Work to be completed — With the images omitted, return all of the entries exactly as they stand.

Dataset entries —
▬▬▬▬▬▬▬▬▬▬
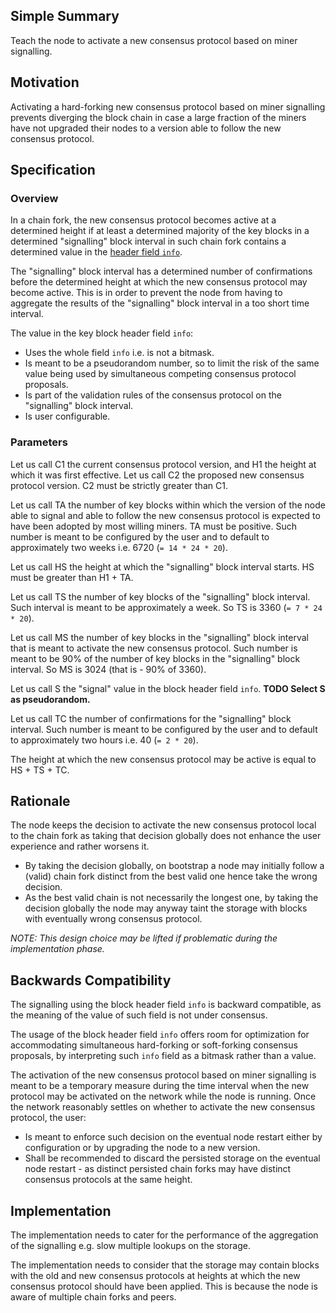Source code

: ## Simple Summary

Teach the node to activate a new consensus protocol based on miner signalling.

## Motivation

Activating a hard-forking new consensus protocol based on miner signalling prevents diverging the block chain in case a large fraction of the miners have not upgraded their nodes to a version able to follow the new consensus protocol.

## Specification

### Overview

In a chain fork, the new consensus protocol becomes active at a determined height if at least a determined majority of the key blocks in a determined "signalling" block interval in such chain fork contains a determined value in the [header field `info`](https://github.com/aeternity/protocol/blame/aeternity-node-v3.3.0/serializations.md#L64).

The "signalling" block interval has a determined number of confirmations before the determined height at which the new consensus protocol may become active. This is in order to prevent the node from having to aggregate the results of the "signalling" block interval in a too short time interval.

The value in the key block header field `info`:
- Uses the whole field `info` i.e. is not a bitmask.
- Is meant to be a pseudorandom number, so to limit the risk of the same value being used by simultaneous competing consensus protocol proposals.
- Is part of the validation rules of the consensus protocol on the "signalling" block interval.
- Is user configurable.

### Parameters

Let us call C1 the current consensus protocol version, and H1 the height at which it was first effective. Let us call C2 the proposed new consensus protocol version. C2 must be strictly greater than C1.

Let us call TA the number of key blocks within which the version of the node able to signal and able to follow the new consensus protocol is expected to have been adopted by most willing miners. TA must be positive.
Such number is meant to be configured by the user and to default to approximately two weeks i.e. 6720 (`= 14 * 24 * 20`).

Let us call HS the height at which the "signalling" block interval starts. HS must be greater than H1 + TA.

Let us call TS the number of key blocks of the "signalling" block interval.
Such interval is meant to be approximately a week. So TS is 3360 (`= 7 * 24 * 20`).

Let us call MS the number of key blocks in the "signalling" block interval that is meant to activate the new consensus protocol.
Such number is meant to be 90% of the number of key blocks in the "signalling" block interval. So MS is 3024 (that is - 90% of 3360).

Let us call S the "signal" value in the block header field `info`.
**TODO Select S as pseudorandom.**

Let us call TC the number of confirmations for the "signalling" block interval.
Such number is meant to be configured by the user and to default to approximately two hours i.e. 40 (`= 2 * 20`).

The height at which the new consensus protocol may be active is equal to HS + TS + TC.

## Rationale

The node keeps the decision to activate the new consensus protocol local to the chain fork as taking that decision globally does not enhance the user experience and rather worsens it.
- By taking the decision globally, on bootstrap a node may initially follow a (valid) chain fork distinct from the best valid one hence take the wrong decision.
- As the best valid chain is not necessarily the longest one, by taking the decision globally the node may anyway taint the storage with blocks with eventually wrong consensus protocol.

*NOTE: This design choice may be lifted if problematic during the implementation phase.*

## Backwards Compatibility

The signalling using the block header field `info` is backward compatible, as the meaning of the value of such field is not under consensus.

The usage of the block header field `info` offers room for optimization for accommodating simultaneous hard-forking or soft-forking consensus proposals, by interpreting such `info` field as a bitmask rather than a value.

The activation of the new consensus protocol based on miner signalling is meant to be a temporary measure during the time interval when the new protocol may be activated on the network while the node is running. Once the network reasonably settles on whether to activate the new consensus protocol, the user:
- Is meant to enforce such decision on the eventual node restart either by configuration or by upgrading the node to a new version.
- Shall be recommended to discard the persisted storage on the eventual node restart - as distinct persisted chain forks may have distinct consensus protocols at the same height.

## Implementation

The implementation needs to cater for the performance of the aggregation of the signalling e.g. slow multiple lookups on the storage.

The implementation needs to consider that the storage may contain blocks with the old and new consensus protocols at heights at which the new consensus protocol should have been applied. This is because the node is aware of multiple chain forks and peers.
▬▬▬▬▬▬▬▬▬▬
Solution —
Source code

: ## Simple Summary

Teach the node to activate a new consensus protocol based on miner signalling.

## Motivation

Activating a hard-forking new consensus protocol based on miner signalling prevents diverging the block chain in case a large fraction of the miners have not upgraded their nodes to a version able to follow the new consensus protocol.

## Specification

### Overview

In a chain fork, the new consensus protocol becomes active at a determined height if at least a determined majority of the key blocks in a determined "signalling" block interval in such chain fork contains a determined value in the [header field `info`](https://github.com/aeternity/protocol/blame/aeternity-node-v3.3.0/serializations.md#L64).

The "signalling" block interval has a determined number of confirmations before the determined height at which the new consensus protocol may become active. This is in order to prevent the node from having to aggregate the results of the "signalling" block interval in a too short time interval.

The value in the key block header field `info`:
- Uses the whole field `info` i.e. is not a bitmask.
- Is meant to be a pseudorandom number, so to limit the risk of the same value being used by simultaneous competing consensus protocol proposals.
- Is part of the validation rules of the consensus protocol on the "signalling" block interval.
- Is user configurable.

### Parameters

Let us call C1 the current consensus protocol version, and H1 the height at which it was first effective. Let us call C2 the proposed new consensus protocol version. C2 must be strictly greater than C1.

Let us call TA the number of key blocks within which the version of the node able to signal and able to follow the new consensus protocol is expected to have been adopted by most willing miners. TA must be positive.
Such number is meant to be configured by the user and to default to approximately two weeks i.e. 6720 (`= 14 * 24 * 20`).

Let us call HS the height at which the "signalling" block interval starts. HS must be greater than H1 + TA.

Let us call TS the number of key blocks of the "signalling" block interval.
Such interval is meant to be approximately a week. So TS is 3360 (`= 7 * 24 * 20`).

Let us call MS the number of key blocks in the "signalling" block interval that is meant to activate the new consensus protocol.
Such number is meant to be 90% of the number of key blocks in the "signalling" block interval. So MS is 3024 (that is - 90% of 3360).

Let us call S the "signal" value in the block header field `info`.
**TODO Select S as pseudorandom.**

Let us call TC the number of confirmations for the "signalling" block interval.
Such number is meant to be configured by the user and to default to approximately two hours i.e. 40 (`= 2 * 20`).

The height at which the new consensus protocol may be active is equal to HS + TS + TC.

## Rationale

The node keeps the decision to activate the new consensus protocol local to the chain fork as taking that decision globally does not enhance the user experience and rather worsens it.
- By taking the decision globally, on bootstrap a node may initially follow a (valid) chain fork distinct from the best valid one hence take the wrong decision.
- As the best valid chain is not necessarily the longest one, by taking the decision globally the node may anyway taint the storage with blocks with eventually wrong consensus protocol.

*NOTE: This design choice may be lifted if problematic during the implementation phase.*

## Backwards Compatibility

The signalling using the block header field `info` is backward compatible, as the meaning of the value of such field is not under consensus.

The usage of the block header field `info` offers room for optimization for accommodating simultaneous hard-forking or soft-forking consensus proposals, by interpreting such `info` field as a bitmask rather than a value.

The activation of the new consensus protocol based on miner signalling is meant to be a temporary measure during the time interval when the new protocol may be activated on the network while the node is running. Once the network reasonably settles on whether to activate the new consensus protocol, the user:
- Is meant to enforce such decision on the eventual node restart either by configuration or by upgrading the node to a new version.
- Shall be recommended to discard the persisted storage on the eventual node restart - as distinct persisted chain forks may have distinct consensus protocols at the same height.

## Implementation

The implementation needs to cater for the performance of the aggregation of the signalling e.g. slow multiple lookups on the storage.

The implementation needs to consider that the storage may contain blocks with the old and new consensus protocols at heights at which the new consensus protocol should have been applied. This is because the node is aware of multiple chain forks and peers.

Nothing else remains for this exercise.